# series convergence and radius of convergence

• Nov 14th 2008, 07:18 PM
drpawel
series convergence and radius of convergence
Can you help mr to solve that
let c0,c1,c2...in R prove that if lim when n goes to infinity of abs(c(subn)/c(sub n+1)) exists,it is equal to the radius of convergence of the power series c(subn)x^n
• Nov 15th 2008, 08:07 AM
Mathstud28
Quote:

Originally Posted by drpawel
Can you help mr to solve that
let c0,c1,c2...in R prove that if lim when n goes to infinity of abs(c(subn)/c(sub n+1)) exists,it is equal to the radius of convergence of the power series c(subn)x^n

Ok let $\displaystyle \left\{c_n\right\}$ be a sequence in $\displaystyle \mathbb{R}$. Ok let us split this up into three cases: $\displaystyle \lim_{n\to\infty}\frac{c_{n}}{c_{n+1}}=L\ne{0}$, $\displaystyle \lim_{n\to\infty}\frac{c_{n}}{c_{n+1}}=\infty$, and $\displaystyle \lim_{n\to\infty}\frac{c_{n}}{c_{n+1}}=0$.

Case 1

Suppose we have a series of the form $\displaystyle \sum{c_nx^n}$. Then to determine the radius of convergence I apply the Ratio test.
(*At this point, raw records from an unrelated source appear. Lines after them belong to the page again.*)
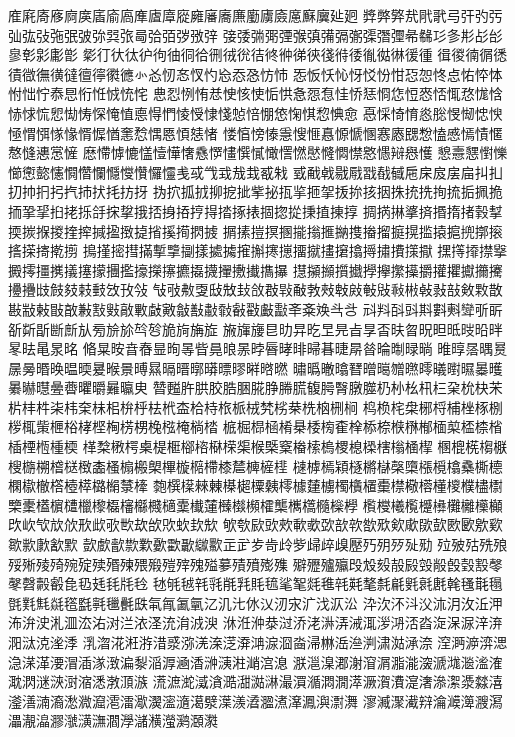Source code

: 㢈㢉㢊㢋㢌㢍㢎㢏㢐㢑㢒㢓㢔㢕㢖㢗㢘㢙㢚㢛㢜㢝㢞㢟㢠
㢡㢢㢣㢤㢥㢦㢧㢨㢩㢪㢫㢬㢭㢮㢯㢰㢱㢲㢳㢴㢵㢶㢷㢸㢹
㢺㢻㢼㢽㢾㢿㣀㣁㣂㣃㣄㣅㣆㣇㣈㣉㣊㣋㣌㣍㣎㣏㣐㣑㣒
㣓㣔㣕㣖㣗㣘㣙㣚㣛㣜㣝㣞㣟㣠㣡㣢㣣㣤㣥㣦㣧㣨㣩㣪㣫
㣬㣭㣮㣯㣰㣱㣲㣳㣴㣵㣶㣷㣸㣹㣺㣻㣼㣽㣾㣿㤀㤁㤂㤃㤄
㤅㤆㤇㤈㤉㤊㤋㤌㤍㤎㤏㤐㤑㤒㤓㤔㤕㤖㤗㤙㤚㤛㤜㤝㤞
㤟㤠㤡㤢㤣㤤㤥㤦㤧㤨㤩㤪㤫㤬㤭㤮㤯㤰㤱㤲㤳㤴㤵㤶㤷
㤸㤹㤺㤻㤼㤽㤾㤿㥀㥁㥂㥃㥄㥅㥆㥇㥈㥉㥊㥋㥌㥍㥎㥏㥐
㥑㥒㥓㥔㥕㥖㥗㥘㥙㥚㥛㥜㥝㥞㥟㥠㥡㥢㥣㥤㥥㥦㥧㥨㥩
㥪㥫㥬㥭㥯㥰㥱㥲㥳㥴㥵㥶㥷㥸㥹㥺㥻㥼㥽㥾㥿㦀㦁㦂㦃
㦄㦅㦆㦇㦈㦉㦊㦋㦌㦍㦎㦏㦐㦑㦒㦓㦔㦕㦖㦗㦘㦙㦚㦛㦜
㦝㦞㦟㦠㦡㦢㦣㦤㦥㦦㦧㦨㦩㦪㦫㦬㦭㦮㦯㦰㦱㦲㦳㦴㦵
㦶㦷㦸㦹㦺㦻㦼㦽㦾㦿㧀㧁㧂㧃㧄㧅㧆㧇㧈㧉㧊㧋㧌㧍㧎
㧑㧒㧓㧔㧕㧖㧗㧘㧙㧚㧛㧜㧝㧞㧠㧡㧢㧣㧤㧥㧦㧧㧨㧩㧪
㧫㧬㧭㧮㧯㧰㧱㧲㧳㧴㧵㧶㧷㧸㧹㧺㧻㧼㧽㧾㧿㨀㨁㨂㨃
㨄㨅㨆㨇㨈㨉㨊㨋㨌㨍㨎㨏㨐㨑㨒㨓㨔㨕㨖㨗㨘㨙㨚㨛㨜
㨝㨞㨟㨠㨡㨢㨣㨤㨥㨦㨧㨨㨩㨪㨫㨬㨭㨮㨯㨰㨱㨲㨳㨴㨵
㨶㨷㨸㨹㨺㨻㨼㨽㨾㨿㩀㩁㩂㩃㩄㩅㩆㩇㩈㩉㩊㩋㩌㩍㩎
㩏㩐㩑㩒㩓㩔㩕㩖㩗㩘㩙㩚㩛㩜㩝㩞㩟㩠㩡㩢㩣㩤㩥㩦㩧
㩨㩩㩪㩫㩬㩭㩮㩯㩰㩱㩲㩴㩵㩶㩷㩸㩹㩺㩻㩼㩽㩾㩿㪀㪁
㪂㪃㪄㪅㪆㪇㪈㪉㪊㪋㪌㪍㪎㪏㪐㪑㪒㪓㪔㪕㪖㪗㪘㪙㪚
㪛㪜㪝㪞㪟㪠㪡㪢㪣㪤㪥㪦㪧㪨㪩㪪㪫㪬㪭㪮㪯㪰㪱㪲㪳
㪴㪵㪶㪷㪸㪹㪺㪻㪼㪽㪾㪿㫀㫁㫂㫃㫄㫅㫆㫇㫈㫉㫊㫋㫌
㫍㫎㫏㫐㫑㫒㫓㫔㫕㫖㫗㫘㫙㫚㫛㫜㫝㫞㫟㫠㫡㫢㫣㫤㫥
㫦㫧㫨㫩㫪㫫㫬㫭㫮㫯㫰㫱㫲㫳㫴㫵㫶㫷㫸㫹㫺㫻㫼㫽㫾
㫿㬀㬁㬂㬃㬄㬅㬆㬇㬈㬉㬊㬋㬌㬍㬎㬏㬐㬑㬒㬓㬔㬕㬖㬗
㬘㬙㬚㬛㬜㬝㬞㬟㬠㬡㬢㬣㬤㬥㬦㬧㬨㬩㬪㬫㬬㬭㬮㬯㬰
㬱㬲㬳㬴㬵㬶㬷㬸㬹㬺㬻㬼㬽㬾㬿㭀㭁㭂㭃㭄㭅㭆㭇㭈㭉
㭊㭋㭌㭍㭏㭐㭑㭒㭓㭔㭕㭖㭗㭘㭙㭚㭛㭜㭝㭞㭟㭠㭡㭢㭣
㭤㭥㭦㭧㭨㭩㭪㭫㭬㭭㭮㭯㭰㭱㭲㭳㭴㭵㭶㭷㭸㭹㭺㭻㭼
㭽㭾㭿㮀㮁㮂㮃㮄㮅㮆㮇㮈㮉㮊㮋㮌㮍㮎㮏㮐㮑㮒㮓㮔㮕
㮖㮗㮘㮙㮚㮛㮜㮝㮞㮟㮠㮡㮢㮣㮤㮥㮦㮧㮨㮩㮪㮫㮬㮭㮮
㮯㮰㮱㮲㮳㮴㮵㮶㮷㮸㮹㮺㮻㮼㮽㮾㮿㯀㯁㯂㯃㯄㯅㯆㯇
㯈㯉㯊㯋㯌㯍㯎㯏㯐㯑㯒㯓㯔㯕㯖㯗㯘㯙㯚㯛㯜㯝㯞㯟㯠
㯡㯢㯣㯤㯥㯦㯧㯨㯩㯪㯫㯬㯭㯮㯯㯰㯱㯲㯳㯴㯵㯶㯷㯸㯹
㯺㯻㯼㯽㯾㯿㰀㰁㰂㰃㰄㰅㰆㰇㰈㰉㰊㰋㰌㰍㰎㰏㰐㰑㰒
㰓㰔㰕㰖㰗㰘㰙㰚㰛㰜㰝㰞㰟㰠㰡㰢㰣㰤㰥㰦㰧㰨㰩㰪㰫
㰬㰭㰮㰯㰰㰱㰲㰳㰴㰵㰶㰷㰸㰹㰺㰻㰼㰽㰾㰿㱀㱁㱂㱃㱄
㱅㱆㱇㱈㱉㱊㱋㱌㱍㱎㱏㱐㱑㱒㱓㱔㱕㱖㱗㱘㱙㱚㱛㱜㱝
㱞㱟㱠㱡㱢㱣㱤㱥㱦㱧㱨㱩㱪㱫㱬㱭㱯㱰㱱㱲㱳㱴㱵㱶㱷
㱸㱹㱺㱻㱼㱽㱾㱿㲀㲁㲂㲃㲄㲅㲆㲇㲈㲉㲊㲋㲌㲍㲎㲏㲐
㲑㲒㲓㲔㲕㲖㲗㲘㲙㲚㲛㲜㲝㲞㲟㲠㲡㲢㲣㲤㲥㲦㲧㲨㲩
㲪㲫㲬㲭㲮㲯㲰㲱㲲㲳㲴㲵㲶㲷㲸㲹㲺㲻㲼㲽㲾㲿㳀㳁㳂
㳃㳄㳅㳆㳇㳈㳉㳊㳋㳌㳍㳎㳏㳐㳑㳒㳓㳔㳕㳖㳗㳘㳙㳚㳛
㳜㳝㳞㳟㳡㳢㳣㳤㳥㳦㳧㳨㳩㳪㳫㳬㳭㳮㳯㳰㳱㳲㳳㳴㳵
㳶㳷㳸㳹㳺㳻㳼㳽㳾㳿㴀㴁㴂㴃㴄㴅㴆㴇㴈㴉㴊㴋㴌㴍㴎
㴏㴐㴑㴒㴓㴔㴕㴖㴗㴘㴙㴚㴛㴜㴝㴞㴟㴠㴡㴢㴣㴤㴥㴦㴧
㴨㴩㴪㴫㴬㴭㴮㴯㴰㴱㴲㴳㴴㴵㴶㴷㴸㴹㴺㴻㴼㴽㴾㴿㵀
㵁㵂㵃㵄㵅㵆㵇㵈㵉㵊㵋㵌㵍㵎㵏㵐㵑㵒㵓㵔㵕㵖㵗㵘㵙
㵚㵛㵜㵝㵞㵟㵠㵡㵢㵣㵤㵥㵦㵧㵨㵩㵪㵫㵬㵭㵮㵯㵰㵱㵲
㵳㵴㵵㵶㵷㵸㵹㵺㵻㵼㵽㵾㵿㶀㶁㶂㶃㶄㶅㶆㶇㶈㶉㶊㶋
So $\displaystyle \lim_{n\to\infty}\left|\frac{c_{n+1}x^{n+1}}{c_{n} x^n}\right|=|x|\lim_{n\to\infty}\frac{c_{n+1}}{c_n }<1$. So now by our assumption above this is equivalent to $\displaystyle |x|\frac{1}{L}<1\implies|x|<L$, thus the radius of convergence of case 1 is $\displaystyle L$ and we are done.

Case 2
Now suppose we have the same series but we know have that $\displaystyle \lim_{n\to\infty}|x|\frac{c_{n}}{c_{n+1}}\implies| x|\cdot{0}<1$, which is an identity for $\displaystyle |x|<\infty$. Thus the radius of convergence is $\displaystyle \infty$.

Case 3
Now once again we reach that $\displaystyle |x|\lim_{n\to\infty}\frac{c_n}{c_{n+1}}=|x|\cdot{\ infty}<1$ which only occurs when $\displaystyle x=0$.

The last two I did more holistically than the first, if you need more rigor I leave that up to you.